In theory large egg yolks should be the same size and weight, but in reality they are not. Therefore, I would encourage you to purchase a kitchen scale to weigh not just the yolks in this recipe but to weigh all of your ingredients baking ingredients.
Also, I learned a trick from Rose Levy Barenbaum. Add corn syrup to the sugar before heating. The corn syrup allows the sugar to come to a temperature of 240°F without the need for an instant read thermometer. I used one anyway the first time to get a sense of exactly how big the bubbles become when 240°F is reached.
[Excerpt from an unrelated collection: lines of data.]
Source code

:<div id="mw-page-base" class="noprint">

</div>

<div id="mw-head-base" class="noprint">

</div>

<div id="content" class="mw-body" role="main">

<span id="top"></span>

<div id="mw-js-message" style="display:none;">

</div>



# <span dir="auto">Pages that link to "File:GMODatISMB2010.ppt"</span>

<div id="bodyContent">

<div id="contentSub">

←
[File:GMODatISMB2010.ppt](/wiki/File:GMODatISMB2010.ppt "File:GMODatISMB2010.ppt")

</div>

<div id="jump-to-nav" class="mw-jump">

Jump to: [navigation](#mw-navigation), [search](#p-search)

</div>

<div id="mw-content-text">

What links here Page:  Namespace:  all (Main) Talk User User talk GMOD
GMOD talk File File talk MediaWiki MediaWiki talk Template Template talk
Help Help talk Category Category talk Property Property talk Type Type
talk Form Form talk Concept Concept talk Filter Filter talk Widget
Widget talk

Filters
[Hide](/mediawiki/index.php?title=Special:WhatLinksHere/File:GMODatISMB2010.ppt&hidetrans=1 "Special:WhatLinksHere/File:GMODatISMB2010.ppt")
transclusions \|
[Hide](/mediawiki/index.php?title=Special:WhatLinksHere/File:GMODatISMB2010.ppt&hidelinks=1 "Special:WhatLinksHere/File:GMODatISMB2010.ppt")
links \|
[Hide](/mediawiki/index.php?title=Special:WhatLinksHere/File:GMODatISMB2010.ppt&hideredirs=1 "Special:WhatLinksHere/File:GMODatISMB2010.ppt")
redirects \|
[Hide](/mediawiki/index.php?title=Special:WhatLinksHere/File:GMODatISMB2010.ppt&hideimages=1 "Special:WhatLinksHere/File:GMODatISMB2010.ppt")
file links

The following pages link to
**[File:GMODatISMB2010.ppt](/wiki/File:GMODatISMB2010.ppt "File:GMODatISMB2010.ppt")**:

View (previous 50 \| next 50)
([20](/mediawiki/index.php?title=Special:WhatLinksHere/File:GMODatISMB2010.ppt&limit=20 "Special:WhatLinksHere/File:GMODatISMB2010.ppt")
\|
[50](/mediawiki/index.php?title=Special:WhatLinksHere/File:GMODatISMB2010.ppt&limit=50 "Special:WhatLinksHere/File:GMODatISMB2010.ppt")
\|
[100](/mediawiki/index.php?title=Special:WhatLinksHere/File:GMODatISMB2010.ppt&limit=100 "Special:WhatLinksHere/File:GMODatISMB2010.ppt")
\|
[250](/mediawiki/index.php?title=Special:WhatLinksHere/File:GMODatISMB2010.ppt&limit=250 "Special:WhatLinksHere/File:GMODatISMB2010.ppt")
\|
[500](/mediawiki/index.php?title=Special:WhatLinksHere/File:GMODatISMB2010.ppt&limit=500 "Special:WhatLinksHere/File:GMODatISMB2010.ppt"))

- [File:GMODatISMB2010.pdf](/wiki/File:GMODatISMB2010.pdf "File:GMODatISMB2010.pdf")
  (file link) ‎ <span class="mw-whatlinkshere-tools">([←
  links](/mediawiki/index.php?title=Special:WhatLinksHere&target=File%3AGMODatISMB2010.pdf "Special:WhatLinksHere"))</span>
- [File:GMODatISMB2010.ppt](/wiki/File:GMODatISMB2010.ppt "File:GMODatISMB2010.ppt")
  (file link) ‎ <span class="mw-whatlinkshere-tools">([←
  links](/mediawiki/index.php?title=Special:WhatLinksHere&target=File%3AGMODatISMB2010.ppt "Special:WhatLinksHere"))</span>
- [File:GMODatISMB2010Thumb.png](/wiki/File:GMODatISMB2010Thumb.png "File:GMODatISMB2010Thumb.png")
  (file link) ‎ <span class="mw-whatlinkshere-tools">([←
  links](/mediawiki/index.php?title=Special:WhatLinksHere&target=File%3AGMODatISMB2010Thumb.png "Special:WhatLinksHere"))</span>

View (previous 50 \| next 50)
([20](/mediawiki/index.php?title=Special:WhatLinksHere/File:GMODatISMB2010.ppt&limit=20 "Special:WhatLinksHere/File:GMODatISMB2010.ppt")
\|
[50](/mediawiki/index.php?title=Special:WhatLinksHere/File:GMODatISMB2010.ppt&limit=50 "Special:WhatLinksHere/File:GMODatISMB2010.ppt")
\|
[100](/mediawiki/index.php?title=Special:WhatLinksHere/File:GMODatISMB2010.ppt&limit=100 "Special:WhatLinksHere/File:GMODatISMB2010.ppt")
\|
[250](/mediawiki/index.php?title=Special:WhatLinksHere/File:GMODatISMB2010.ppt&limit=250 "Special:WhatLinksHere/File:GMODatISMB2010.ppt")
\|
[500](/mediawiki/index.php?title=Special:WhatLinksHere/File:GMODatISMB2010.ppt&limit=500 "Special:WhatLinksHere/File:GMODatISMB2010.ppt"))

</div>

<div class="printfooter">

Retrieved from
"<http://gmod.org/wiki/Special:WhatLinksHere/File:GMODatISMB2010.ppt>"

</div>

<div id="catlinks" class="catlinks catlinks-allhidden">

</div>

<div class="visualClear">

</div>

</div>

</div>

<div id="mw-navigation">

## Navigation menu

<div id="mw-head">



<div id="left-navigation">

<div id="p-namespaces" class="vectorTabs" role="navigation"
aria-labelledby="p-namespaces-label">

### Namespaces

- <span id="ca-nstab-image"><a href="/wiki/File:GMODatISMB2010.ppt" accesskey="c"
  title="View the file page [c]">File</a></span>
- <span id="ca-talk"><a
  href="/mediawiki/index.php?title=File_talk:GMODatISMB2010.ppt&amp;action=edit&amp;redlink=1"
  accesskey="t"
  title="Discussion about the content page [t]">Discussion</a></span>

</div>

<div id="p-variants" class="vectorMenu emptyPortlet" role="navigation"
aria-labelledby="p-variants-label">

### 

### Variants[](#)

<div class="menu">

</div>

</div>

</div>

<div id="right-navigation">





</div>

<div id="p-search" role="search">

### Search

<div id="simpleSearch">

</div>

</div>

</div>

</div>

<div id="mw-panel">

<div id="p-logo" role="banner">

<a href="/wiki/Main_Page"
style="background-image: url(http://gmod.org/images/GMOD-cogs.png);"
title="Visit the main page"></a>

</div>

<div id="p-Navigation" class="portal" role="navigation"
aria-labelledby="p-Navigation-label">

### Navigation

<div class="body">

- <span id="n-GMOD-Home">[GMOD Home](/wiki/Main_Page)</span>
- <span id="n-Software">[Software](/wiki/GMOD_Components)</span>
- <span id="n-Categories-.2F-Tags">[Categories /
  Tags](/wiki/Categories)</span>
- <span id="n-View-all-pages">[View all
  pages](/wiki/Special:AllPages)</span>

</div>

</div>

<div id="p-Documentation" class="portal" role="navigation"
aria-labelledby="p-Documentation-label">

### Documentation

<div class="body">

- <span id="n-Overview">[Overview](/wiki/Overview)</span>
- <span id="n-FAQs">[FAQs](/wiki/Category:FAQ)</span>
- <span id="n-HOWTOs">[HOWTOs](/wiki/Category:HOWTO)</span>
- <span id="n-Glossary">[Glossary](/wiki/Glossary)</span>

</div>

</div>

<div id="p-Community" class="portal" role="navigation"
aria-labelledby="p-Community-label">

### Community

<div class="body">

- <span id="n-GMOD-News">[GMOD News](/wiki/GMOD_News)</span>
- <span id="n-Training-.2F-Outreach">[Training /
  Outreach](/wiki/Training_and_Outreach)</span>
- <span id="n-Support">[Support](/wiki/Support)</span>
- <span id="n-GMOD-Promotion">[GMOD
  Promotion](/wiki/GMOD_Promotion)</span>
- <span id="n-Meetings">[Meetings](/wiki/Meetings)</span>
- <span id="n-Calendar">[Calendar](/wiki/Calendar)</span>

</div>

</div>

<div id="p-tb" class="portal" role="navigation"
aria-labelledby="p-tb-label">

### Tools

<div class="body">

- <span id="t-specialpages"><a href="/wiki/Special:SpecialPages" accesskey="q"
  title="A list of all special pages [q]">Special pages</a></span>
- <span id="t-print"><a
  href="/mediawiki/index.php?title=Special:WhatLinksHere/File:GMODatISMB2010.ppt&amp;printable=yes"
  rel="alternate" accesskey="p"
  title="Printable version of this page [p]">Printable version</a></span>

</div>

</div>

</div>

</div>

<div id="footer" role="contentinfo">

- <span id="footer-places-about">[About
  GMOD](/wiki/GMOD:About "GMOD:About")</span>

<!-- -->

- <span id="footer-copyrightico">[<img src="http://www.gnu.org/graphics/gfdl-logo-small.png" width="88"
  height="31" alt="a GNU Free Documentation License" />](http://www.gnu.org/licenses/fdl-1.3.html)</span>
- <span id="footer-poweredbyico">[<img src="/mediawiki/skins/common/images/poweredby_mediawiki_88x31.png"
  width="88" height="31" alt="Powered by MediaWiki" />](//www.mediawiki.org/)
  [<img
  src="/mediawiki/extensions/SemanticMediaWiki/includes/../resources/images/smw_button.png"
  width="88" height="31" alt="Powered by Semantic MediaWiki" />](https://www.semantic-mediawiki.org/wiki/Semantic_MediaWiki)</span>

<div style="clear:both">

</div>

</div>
6 lg (4 oz/112 g) egg yolks (egg whites can be frozen for another use)
1/2 teaspoon kosher salt
3/4 cup (5 1/4 oz/150 g) granulated sugar
1/2 cup (6 oz/166g) corn syrup
2 cups (1 lb/450 g) unsalted butter*, softened
1/2 cup (4 oz/115 g) mascarpone*
6 oz bittersweet chocolate, melted and cooled
Place the egg yolks and salt in the bowl of a stand mixer and using the whisk attachment whip them until pale yellow in color. While the yolks are whipping, in a small pan heat sugar and corn syrup; stirring with a heat-proof spatula to dissolve the sugar. Once the sugar is dissolved stop stirring and allow the syrup to come to a full boil (meaning large bubbles are covering the entire surface of the syrup).
After the eggs are whipped stop the machine and pour a small amount of the hot sugar syrup into the eggs. Quickly whip the mixture. Continue stopping the machine, pour in another tablespoon and whip. As the eggs heat up (test by touching the outside of the bowl with your hand) you can add more at a time. I found that by stopping the machine each time less sugar syrup gets spun onto the inside bowl.
When all the sugar syrup has been added, increase speed to medium-high and whip the egg/sugar mixture until the bowl is cool to the touch. Reduce the mixer speed to medium and add a couple of tablespoons of butter at a time incorporating each before adding the next knob of butter. After all the butter has been incorporated, add the chocolate (and mascarpone, if using.) Return the mixture to medium-high and whip until the buttercream is fluffy, a couple of minutes. Frost the cake and serve.
*Variation: Reduce the butter to 1 3/4 cups (12 oz/337.5 g) and increase the mascarpone to 1 cup (8 oz/230 g). Continue the recipe as above.